Just over a third (36%) of the bosses of pub, bar and restaurant groups are optimistic about prospects for the market over the next 12 months – a drop of 11 percentage points since the last poll of leaders in May.
While two-thirds (67%) remain upbeat about their own businesses’ performance – that has dropped from 75% over the last quarter. In all, 71% said that the decision to leave the EU had already had a negative effect on business.
The exclusive survey of corporate leaders and entrepreneurs across out-of-home food and drink market was conducted in August 2018 by business insight consultancy CGA in partnership with leading hospitality software partner Fourth.
It shows that a ‘soft Brexit’ is the favoured option for 62% of bosses. No other outcome, whether ‘no deal’, ‘Chequers’ or ‘hard Brexit”, gains over 10% support. In addition, 69% said they believed there should be a second referendum.
Among the nearly three-quarters of leaders that said the Brexit vote has already had a negative effect – most cited an increase in the cost of ingredients and the decreased availability of staff. Nine in ten (92%) say the reduced access to kitchen staff has had or will have, an impact on their business. “The restricted availability of staff is immediate and critical,” said one respondent to the survey. Leaders indicate that challenges are particularly acute in London, where businesses are most heavily dependent on EU nationals for staffing.
Leaders identify Brexit-related damage to consumer confidence too, with half (48%) forecasting people’s frequency of eating and drinking out will decrease over the next six months, and only one in ten (9%) expecting it to increase. “Brexit uncertainty is massively damaging corporate spend and household confidence,” commented one respondent.
The survey from CGA and Fourth also reveals some of the steps operators have taken to prepare for Brexit. Three quarters (73%) have anticipated its impacts by investing in staff training and retention, while a quarter (27%) have invested in local food and drink suppliers. But nearly a third of leaders (31%) still consider their business to be under-prepared for Brexit, or not prepared at all.
Amid the challenges, the research reveals some grounds for cautious optimism in the sector. More than a quarter of leaders (29%) say their business’ performance had been ahead of expectations, thanks in part to the twin boosts to pubs and bars of the hot weather and the football World Cup. Some bosses also see possible long-term benefits of Brexit, especially if it cuts red tape and reduces non-EU tariffs.
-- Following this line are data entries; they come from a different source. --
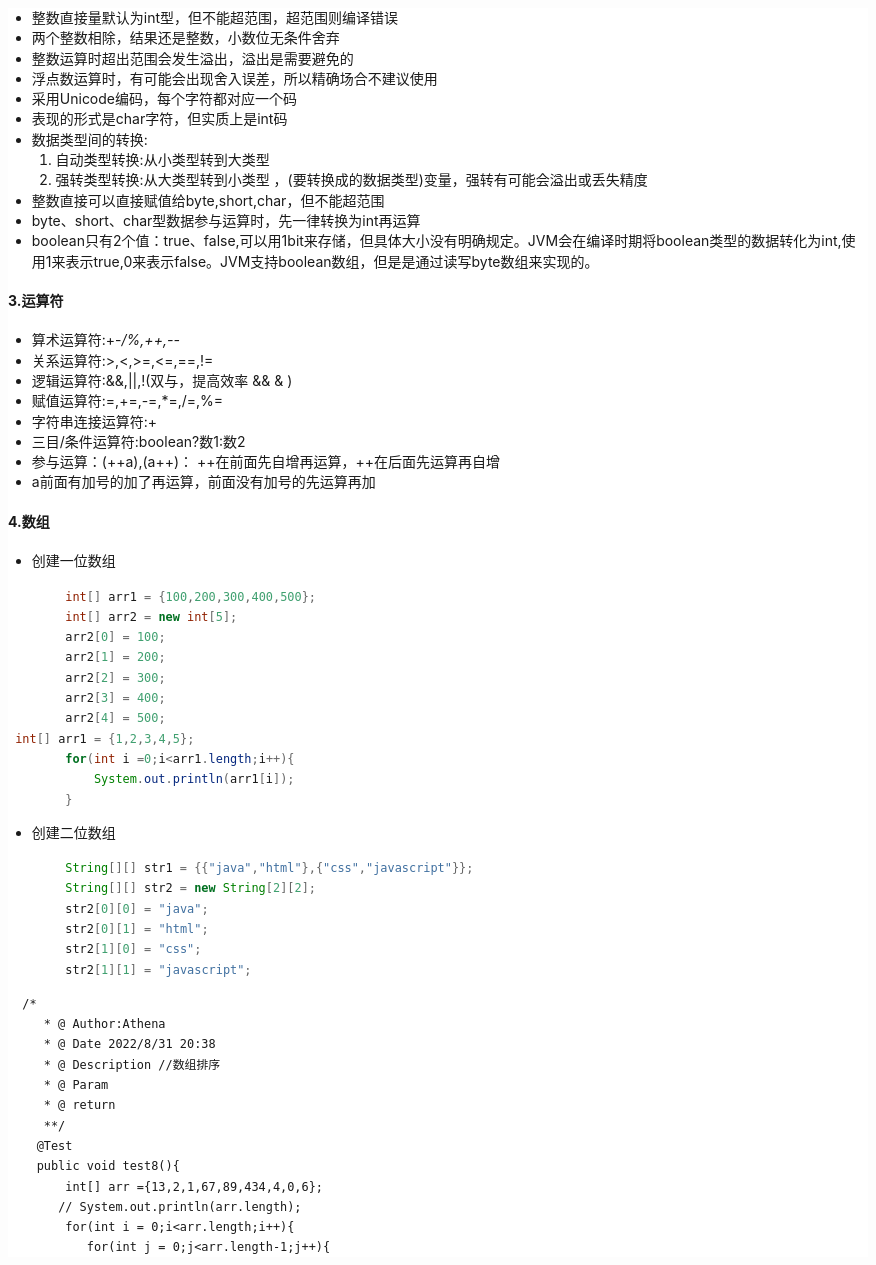 - 整数直接量默认为int型，但不能超范围，超范围则编译错误
- 两个整数相除，结果还是整数，小数位无条件舍弃
- 整数运算时超出范围会发生溢出，溢出是需要避免的
- 浮点数运算时，有可能会出现舍入误差，所以精确场合不建议使用
- 采用Unicode编码，每个字符都对应一个码
- 表现的形式是char字符，但实质上是int码
- 数据类型间的转换:
  1. 自动类型转换:从小类型转到大类型
  2. 强转类型转换:从大类型转到小类型  ，(要转换成的数据类型)变量，强转有可能会溢出或丢失精度
- 整数直接可以直接赋值给byte,short,char，但不能超范围
- byte、short、char型数据参与运算时，先一律转换为int再运算
- boolean只有2个值：true、false,可以用1bit来存储，但具体大小没有明确规定。JVM会在编译时期将boolean类型的数据转化为int,使用1来表示true,0来表示false。JVM支持boolean数组，但是是通过读写byte数组来实现的。

#### 3.运算符

- 算术运算符:+-*/%,++,--*
- 关系运算符:>,<,>=,<=,==,!=
- 逻辑运算符:&&,||,!(双与，提高效率 &&  & )
- 赋值运算符:=,+=,-=,*=,/=,%=
- 字符串连接运算符:+
- 三目/条件运算符:boolean?数1:数2
- 参与运算：(++a),(a++)： ++在前面先自增再运算，++在后面先运算再自增
- a前面有加号的加了再运算，前面没有加号的先运算再加

#### 4.数组

- 创建一位数组

```java
        int[] arr1 = {100,200,300,400,500};
        int[] arr2 = new int[5];
        arr2[0] = 100;
        arr2[1] = 200;
        arr2[2] = 300;
        arr2[3] = 400;
        arr2[4] = 500;
 int[] arr1 = {1,2,3,4,5};
        for(int i =0;i<arr1.length;i++){
            System.out.println(arr1[i]);
        }
```

- 创建二位数组

```java
        String[][] str1 = {{"java","html"},{"css","javascript"}};
        String[][] str2 = new String[2][2];
        str2[0][0] = "java";
        str2[0][1] = "html";
        str2[1][0] = "css";
        str2[1][1] = "javascript";
```
```
  /*
     * @ Author:Athena
     * @ Date 2022/8/31 20:38
     * @ Description //数组排序
     * @ Param
     * @ return
     **/
    @Test
    public void test8(){
        int[] arr ={13,2,1,67,89,434,4,0,6};
       // System.out.println(arr.length);
        for(int i = 0;i<arr.length;i++){
           for(int j = 0;j<arr.length-1;j++){
```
Phil Tate, CEO of CGA, said: “Our Business Leaders’ Survey is the clearest indicator yet of the dramatic impact of Brexit on the hospitality sector. It reveals the huge disruption that the EU Referendum has already caused to the costs and confidence of businesses, and the further impacts it is likely to have on staff recruitment and retention, especially in London. Our research suggests that the large majority of operators are now pinning their hopes on a ‘soft’ Brexit, or even a second Referendum. But while many businesses are moving to mitigate the effects of Britain’s departure from the EU, some are, by their own admission, still not ready for it.”
Tate added: “Restaurant, pub and bar operators that are sharply focused on meeting consumers’ needs, offer good value for money and are well differentiated from the competition still have plenty of headroom to grow. But the Business Confidence Survey confirms that Brexit is going to bring enormous challenges for the sector into 2019 and beyond.”
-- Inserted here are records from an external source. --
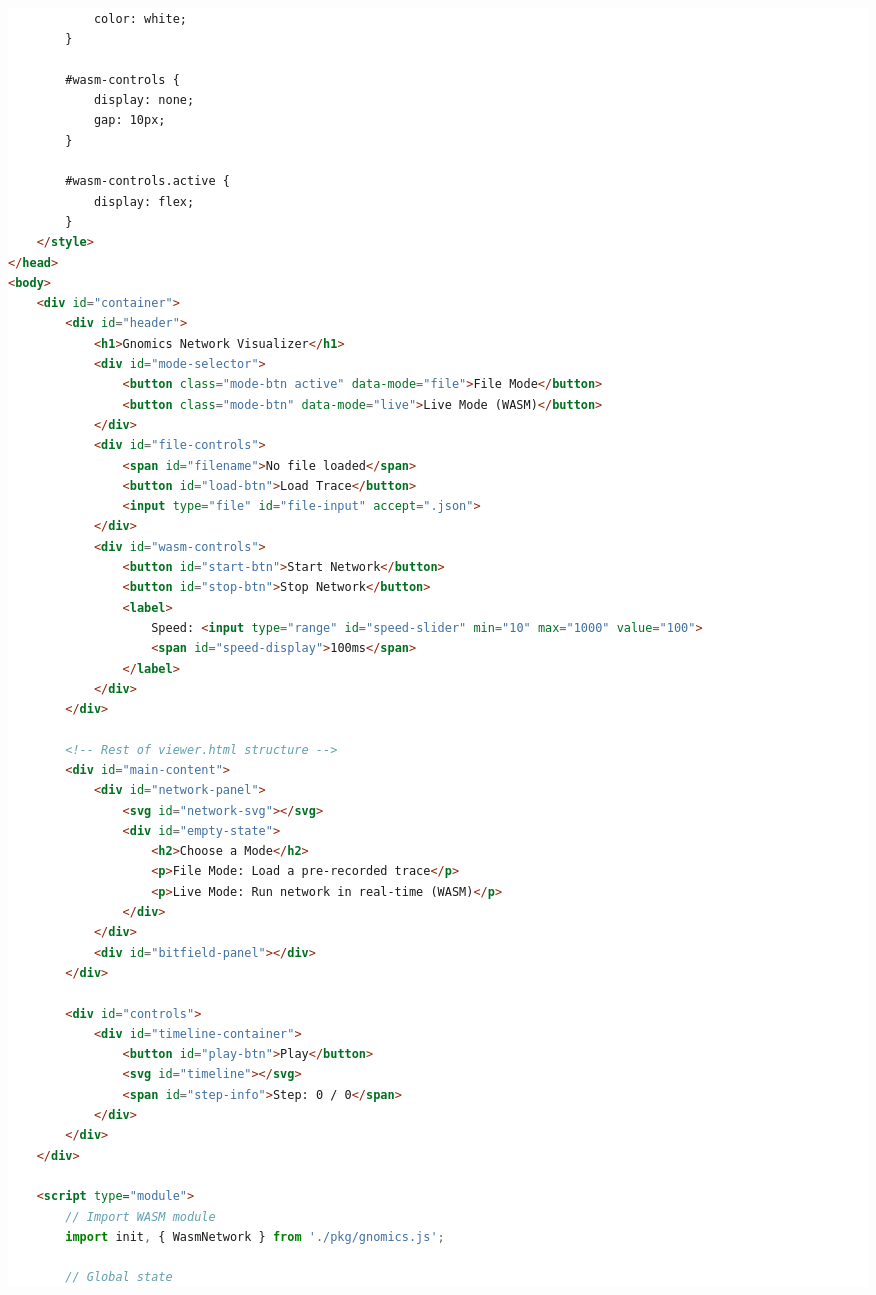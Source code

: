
 ```html
            color: white;
        }

        #wasm-controls {
            display: none;
            gap: 10px;
        }

        #wasm-controls.active {
            display: flex;
        }
    </style>
</head>
<body>
    <div id="container">
        <div id="header">
            <h1>Gnomics Network Visualizer</h1>
            <div id="mode-selector">
                <button class="mode-btn active" data-mode="file">File Mode</button>
                <button class="mode-btn" data-mode="live">Live Mode (WASM)</button>
            </div>
            <div id="file-controls">
                <span id="filename">No file loaded</span>
                <button id="load-btn">Load Trace</button>
                <input type="file" id="file-input" accept=".json">
            </div>
            <div id="wasm-controls">
                <button id="start-btn">Start Network</button>
                <button id="stop-btn">Stop Network</button>
                <label>
                    Speed: <input type="range" id="speed-slider" min="10" max="1000" value="100">
                    <span id="speed-display">100ms</span>
                </label>
            </div>
        </div>

        <!-- Rest of viewer.html structure -->
        <div id="main-content">
            <div id="network-panel">
                <svg id="network-svg"></svg>
                <div id="empty-state">
                    <h2>Choose a Mode</h2>
                    <p>File Mode: Load a pre-recorded trace</p>
                    <p>Live Mode: Run network in real-time (WASM)</p>
                </div>
            </div>
            <div id="bitfield-panel"></div>
        </div>

        <div id="controls">
            <div id="timeline-container">
                <button id="play-btn">Play</button>
                <svg id="timeline"></svg>
                <span id="step-info">Step: 0 / 0</span>
            </div>
        </div>
    </div>

    <script type="module">
        // Import WASM module
        import init, { WasmNetwork } from './pkg/gnomics.js';

        // Global state
```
Ben Hood, CEO of Fourth, said: “It is clear to see that sustained Brexit uncertainty has impacted confidence among industry leaders. With rising costs – including those associated with employment – a shrinking talent pool and the sector’s heavy reliance on EU workers, the government needs to navigate the complex process of leaving the EU with an approach that supports hospitality employers.”
“Beyond the negotiations, and despite the uncertainty, what we see is an industry rolling up its sleeves to negotiate the challenges ahead: it is clear that employers are stepping up their investment in technology that supports upweighted training and development as well as employee culture and engagement,” Hood added. “These are the things that matter when it comes to attracting and retaining the best talent, and ultimately, as we know, are critical in delivering the right guest experience.”